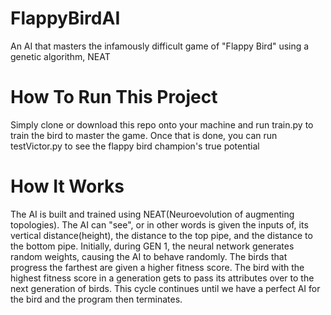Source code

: # FlappyBirdAI
An AI that masters the infamously difficult game of "Flappy Bird" using a genetic algorithm, NEAT
# How To Run This Project
Simply clone or download this repo onto your machine and run train.py to train the bird to master the game. Once that is done, you can run testVictor.py to see the flappy bird champion's true potential
# How It Works
The AI is built and trained using NEAT(Neuroevolution of augmenting topologies). The AI can "see", or in other words is given the inputs of, its vertical distance(height), the distance to the top pipe, and the distance to the bottom pipe. Initially, during GEN 1, the neural network generates random weights, causing the AI to behave randomly. The birds that progress the farthest are given a higher fitness score. The bird with the highest fitness score in a generation gets to pass its attributes over to the next generation of birds. This cycle continues until we have a perfect AI for the bird and the program then terminates.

### [The task]
All lines from the line containing "Simply clone or" through the last line of the data are to be repeated exactly; no other line belongs in the answer.

### [Written response]
Simply clone or download this repo onto your machine and run train.py to train the bird to master the game. Once that is done, you can run testVictor.py to see the flappy bird champion's true potential
# How It Works
The AI is built and trained using NEAT(Neuroevolution of augmenting topologies). The AI can "see", or in other words is given the inputs of, its vertical distance(height), the distance to the top pipe, and the distance to the bottom pipe. Initially, during GEN 1, the neural network generates random weights, causing the AI to behave randomly. The birds that progress the farthest are given a higher fitness score. The bird with the highest fitness score in a generation gets to pass its attributes over to the next generation of birds. This cycle continues until we have a perfect AI for the bird and the program then terminates.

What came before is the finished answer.